Plain-text document sources:
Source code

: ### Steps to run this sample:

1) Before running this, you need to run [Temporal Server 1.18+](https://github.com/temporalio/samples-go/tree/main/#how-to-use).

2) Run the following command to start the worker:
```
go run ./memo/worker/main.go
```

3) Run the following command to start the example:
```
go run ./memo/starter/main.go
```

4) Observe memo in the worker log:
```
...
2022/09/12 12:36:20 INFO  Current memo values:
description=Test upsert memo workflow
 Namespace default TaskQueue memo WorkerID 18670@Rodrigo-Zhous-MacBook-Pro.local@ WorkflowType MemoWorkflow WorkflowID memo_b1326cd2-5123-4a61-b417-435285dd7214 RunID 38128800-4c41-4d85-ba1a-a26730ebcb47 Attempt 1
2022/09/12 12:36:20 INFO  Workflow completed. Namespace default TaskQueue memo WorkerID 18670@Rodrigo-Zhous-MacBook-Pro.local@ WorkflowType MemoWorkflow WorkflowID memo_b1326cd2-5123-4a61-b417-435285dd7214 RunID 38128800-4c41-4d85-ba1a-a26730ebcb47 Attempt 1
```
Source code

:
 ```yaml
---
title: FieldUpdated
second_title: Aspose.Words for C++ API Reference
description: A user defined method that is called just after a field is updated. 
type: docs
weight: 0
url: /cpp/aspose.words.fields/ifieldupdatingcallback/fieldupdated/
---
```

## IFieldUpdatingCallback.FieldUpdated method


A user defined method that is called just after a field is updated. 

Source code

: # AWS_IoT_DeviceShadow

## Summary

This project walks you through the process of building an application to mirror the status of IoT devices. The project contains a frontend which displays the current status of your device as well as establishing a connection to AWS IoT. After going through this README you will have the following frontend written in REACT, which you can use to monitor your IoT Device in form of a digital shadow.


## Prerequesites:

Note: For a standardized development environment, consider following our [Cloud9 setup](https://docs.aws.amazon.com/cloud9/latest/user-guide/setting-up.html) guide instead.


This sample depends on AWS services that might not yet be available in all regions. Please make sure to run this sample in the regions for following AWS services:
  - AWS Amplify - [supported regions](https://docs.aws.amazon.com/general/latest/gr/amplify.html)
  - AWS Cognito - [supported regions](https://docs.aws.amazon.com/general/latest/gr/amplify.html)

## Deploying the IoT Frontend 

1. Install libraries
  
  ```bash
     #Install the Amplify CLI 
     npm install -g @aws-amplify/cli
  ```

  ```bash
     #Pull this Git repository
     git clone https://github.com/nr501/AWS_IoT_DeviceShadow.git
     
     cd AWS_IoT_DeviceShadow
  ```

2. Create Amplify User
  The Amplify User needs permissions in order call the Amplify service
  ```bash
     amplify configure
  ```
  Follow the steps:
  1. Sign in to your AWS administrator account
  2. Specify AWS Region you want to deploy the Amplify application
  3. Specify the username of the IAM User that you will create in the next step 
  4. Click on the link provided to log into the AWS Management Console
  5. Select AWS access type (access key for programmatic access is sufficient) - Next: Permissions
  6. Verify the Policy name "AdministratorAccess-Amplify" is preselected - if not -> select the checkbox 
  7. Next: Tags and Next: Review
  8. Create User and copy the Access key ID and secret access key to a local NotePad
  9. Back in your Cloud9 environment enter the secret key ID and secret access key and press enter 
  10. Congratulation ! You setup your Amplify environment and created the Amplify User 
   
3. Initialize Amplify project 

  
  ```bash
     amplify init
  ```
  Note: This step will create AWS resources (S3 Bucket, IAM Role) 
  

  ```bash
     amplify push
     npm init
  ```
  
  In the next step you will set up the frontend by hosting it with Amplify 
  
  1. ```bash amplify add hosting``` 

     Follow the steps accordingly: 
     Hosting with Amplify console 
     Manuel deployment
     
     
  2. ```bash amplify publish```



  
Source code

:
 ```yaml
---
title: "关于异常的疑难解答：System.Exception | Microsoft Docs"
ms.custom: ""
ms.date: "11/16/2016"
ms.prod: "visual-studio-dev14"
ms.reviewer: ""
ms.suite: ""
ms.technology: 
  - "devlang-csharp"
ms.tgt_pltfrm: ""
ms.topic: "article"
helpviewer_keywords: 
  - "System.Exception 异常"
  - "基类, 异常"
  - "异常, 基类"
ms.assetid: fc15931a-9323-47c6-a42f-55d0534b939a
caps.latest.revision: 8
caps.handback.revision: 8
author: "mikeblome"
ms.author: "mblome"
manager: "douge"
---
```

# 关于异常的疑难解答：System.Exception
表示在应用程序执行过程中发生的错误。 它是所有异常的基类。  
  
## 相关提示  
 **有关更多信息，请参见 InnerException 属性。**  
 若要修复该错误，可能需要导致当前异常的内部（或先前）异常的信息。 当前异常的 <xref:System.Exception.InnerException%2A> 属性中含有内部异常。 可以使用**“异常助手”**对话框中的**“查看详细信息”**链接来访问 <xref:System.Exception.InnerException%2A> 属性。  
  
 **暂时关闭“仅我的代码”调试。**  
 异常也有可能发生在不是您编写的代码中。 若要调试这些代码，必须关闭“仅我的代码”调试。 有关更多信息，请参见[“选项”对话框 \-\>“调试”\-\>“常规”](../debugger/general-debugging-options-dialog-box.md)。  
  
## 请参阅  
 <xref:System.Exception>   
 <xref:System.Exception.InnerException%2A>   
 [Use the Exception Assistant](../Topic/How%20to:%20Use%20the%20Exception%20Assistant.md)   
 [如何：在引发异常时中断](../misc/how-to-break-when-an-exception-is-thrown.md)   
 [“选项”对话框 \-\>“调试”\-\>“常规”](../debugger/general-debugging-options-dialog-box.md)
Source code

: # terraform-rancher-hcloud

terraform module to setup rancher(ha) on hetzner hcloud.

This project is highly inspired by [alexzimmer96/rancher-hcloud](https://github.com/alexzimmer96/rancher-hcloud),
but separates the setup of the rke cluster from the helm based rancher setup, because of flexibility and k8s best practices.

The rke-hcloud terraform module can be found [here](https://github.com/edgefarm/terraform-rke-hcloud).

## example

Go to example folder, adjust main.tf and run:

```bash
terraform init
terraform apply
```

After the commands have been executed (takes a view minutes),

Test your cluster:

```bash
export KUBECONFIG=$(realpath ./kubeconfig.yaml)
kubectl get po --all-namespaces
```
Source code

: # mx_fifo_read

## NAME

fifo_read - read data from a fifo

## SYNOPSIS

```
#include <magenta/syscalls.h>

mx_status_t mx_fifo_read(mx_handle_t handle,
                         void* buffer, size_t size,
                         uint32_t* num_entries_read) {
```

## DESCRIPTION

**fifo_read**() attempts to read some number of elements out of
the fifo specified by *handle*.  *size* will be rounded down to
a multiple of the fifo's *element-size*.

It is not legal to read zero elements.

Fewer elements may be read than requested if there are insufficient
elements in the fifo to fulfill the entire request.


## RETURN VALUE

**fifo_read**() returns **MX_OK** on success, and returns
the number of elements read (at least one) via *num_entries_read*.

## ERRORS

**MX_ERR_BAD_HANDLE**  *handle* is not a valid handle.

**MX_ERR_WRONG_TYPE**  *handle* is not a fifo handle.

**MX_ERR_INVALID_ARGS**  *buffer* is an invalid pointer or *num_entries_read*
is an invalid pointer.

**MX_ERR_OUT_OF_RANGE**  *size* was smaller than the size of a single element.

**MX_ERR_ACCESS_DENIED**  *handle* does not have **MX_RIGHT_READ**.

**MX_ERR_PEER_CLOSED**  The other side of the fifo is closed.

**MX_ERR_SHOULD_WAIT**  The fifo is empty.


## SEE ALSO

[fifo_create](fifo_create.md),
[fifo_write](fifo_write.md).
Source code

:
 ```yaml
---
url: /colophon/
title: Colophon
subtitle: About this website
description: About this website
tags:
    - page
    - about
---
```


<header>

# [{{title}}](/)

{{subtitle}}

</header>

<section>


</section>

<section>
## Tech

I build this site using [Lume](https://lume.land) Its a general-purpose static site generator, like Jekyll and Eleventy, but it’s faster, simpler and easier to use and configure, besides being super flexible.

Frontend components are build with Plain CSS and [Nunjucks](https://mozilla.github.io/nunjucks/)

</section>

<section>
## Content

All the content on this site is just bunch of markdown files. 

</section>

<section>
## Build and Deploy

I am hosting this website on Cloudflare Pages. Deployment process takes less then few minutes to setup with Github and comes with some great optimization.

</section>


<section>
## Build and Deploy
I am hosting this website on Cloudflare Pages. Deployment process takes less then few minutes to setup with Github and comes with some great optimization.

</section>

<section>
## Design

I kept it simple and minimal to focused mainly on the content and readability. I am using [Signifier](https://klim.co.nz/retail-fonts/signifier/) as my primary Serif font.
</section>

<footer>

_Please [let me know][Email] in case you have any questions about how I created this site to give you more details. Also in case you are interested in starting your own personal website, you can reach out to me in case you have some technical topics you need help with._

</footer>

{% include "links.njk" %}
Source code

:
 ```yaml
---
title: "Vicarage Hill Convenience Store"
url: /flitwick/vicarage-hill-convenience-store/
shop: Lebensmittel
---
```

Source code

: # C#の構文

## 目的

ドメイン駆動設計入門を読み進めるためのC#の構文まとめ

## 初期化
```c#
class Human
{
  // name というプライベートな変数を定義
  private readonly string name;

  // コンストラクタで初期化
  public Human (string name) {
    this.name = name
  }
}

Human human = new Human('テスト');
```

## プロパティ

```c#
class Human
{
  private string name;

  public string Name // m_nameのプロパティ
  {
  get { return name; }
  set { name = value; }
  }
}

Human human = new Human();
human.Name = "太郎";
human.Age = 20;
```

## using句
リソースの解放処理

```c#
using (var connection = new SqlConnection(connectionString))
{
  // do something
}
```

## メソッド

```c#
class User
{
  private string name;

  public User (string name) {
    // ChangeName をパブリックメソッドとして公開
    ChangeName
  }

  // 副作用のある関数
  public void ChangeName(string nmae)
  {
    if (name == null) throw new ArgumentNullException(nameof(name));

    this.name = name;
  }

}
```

What the task requires
The lines to copy are those in the records above containing the word "size".

Result of the task
                         void* buffer, size_t size,
the fifo specified by *handle*.  *size* will be rounded down to
a multiple of the fifo's *element-size*.
**MX_ERR_OUT_OF_RANGE**  *size* was smaller than the size of a single element.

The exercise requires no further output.